• Activity
Filter this material down to the lines that contain the string "Cadastrar", and return those lines.

# # # # #

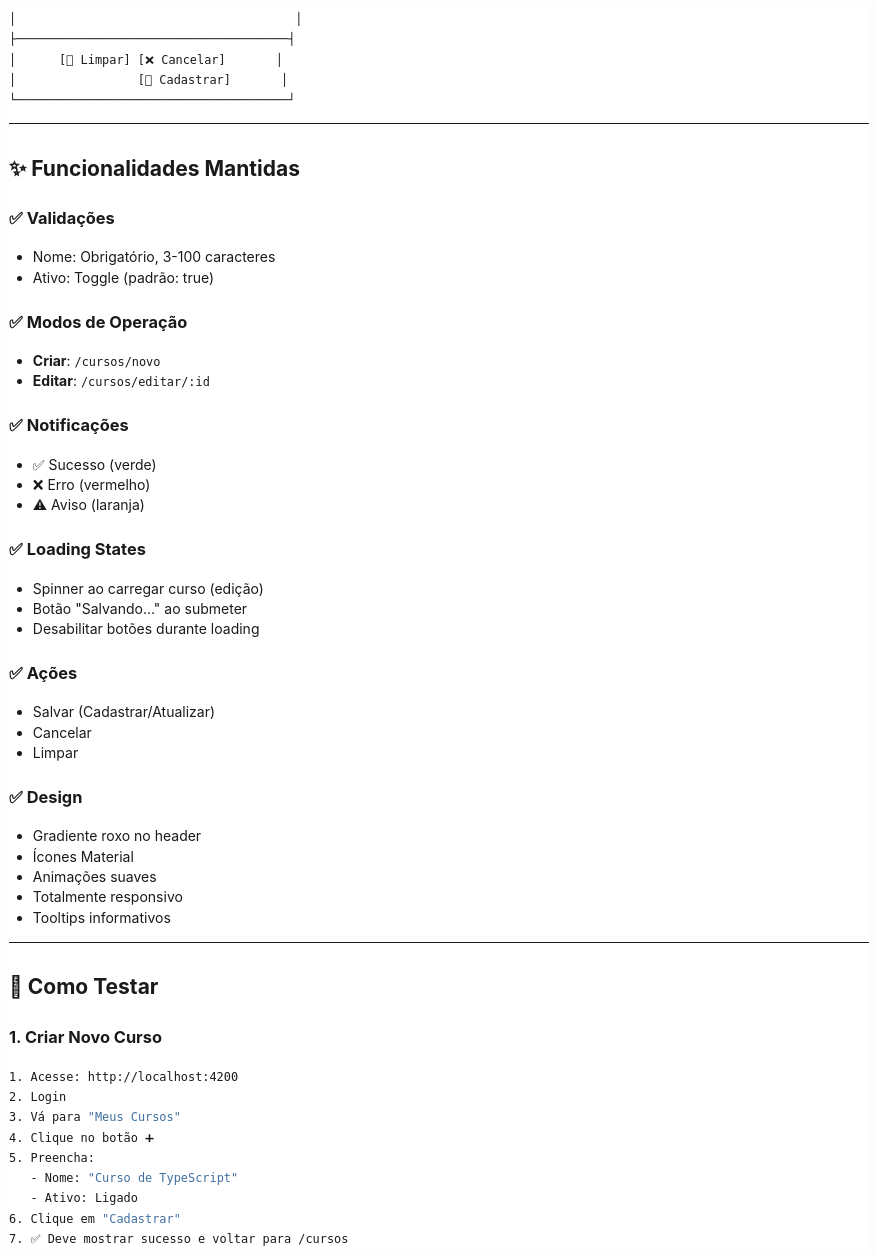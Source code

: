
```
│                                       │
├──────────────────────────────────────┤
│      [🔄 Limpar] [❌ Cancelar]       │
│                 [💾 Cadastrar]       │
└──────────────────────────────────────┘
```

---

## ✨ Funcionalidades Mantidas

### ✅ **Validações**
- Nome: Obrigatório, 3-100 caracteres
- Ativo: Toggle (padrão: true)

### ✅ **Modos de Operação**
- **Criar**: `/cursos/novo`
- **Editar**: `/cursos/editar/:id`

### ✅ **Notificações**
- ✅ Sucesso (verde)
- ❌ Erro (vermelho)
- ⚠️ Aviso (laranja)

### ✅ **Loading States**
- Spinner ao carregar curso (edição)
- Botão "Salvando..." ao submeter
- Desabilitar botões durante loading

### ✅ **Ações**
- Salvar (Cadastrar/Atualizar)
- Cancelar
- Limpar

### ✅ **Design**
- Gradiente roxo no header
- Ícones Material
- Animações suaves
- Totalmente responsivo
- Tooltips informativos

---

## 🧪 Como Testar

### 1. **Criar Novo Curso**

```bash
1. Acesse: http://localhost:4200
2. Login
3. Vá para "Meus Cursos"
4. Clique no botão ➕
5. Preencha:
   - Nome: "Curso de TypeScript"
   - Ativo: Ligado
6. Clique em "Cadastrar"
7. ✅ Deve mostrar sucesso e voltar para /cursos
```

# # # # #

• Result of the exercise
│                 [💾 Cadastrar]       │
- Salvar (Cadastrar/Atualizar)
6. Clique em "Cadastrar"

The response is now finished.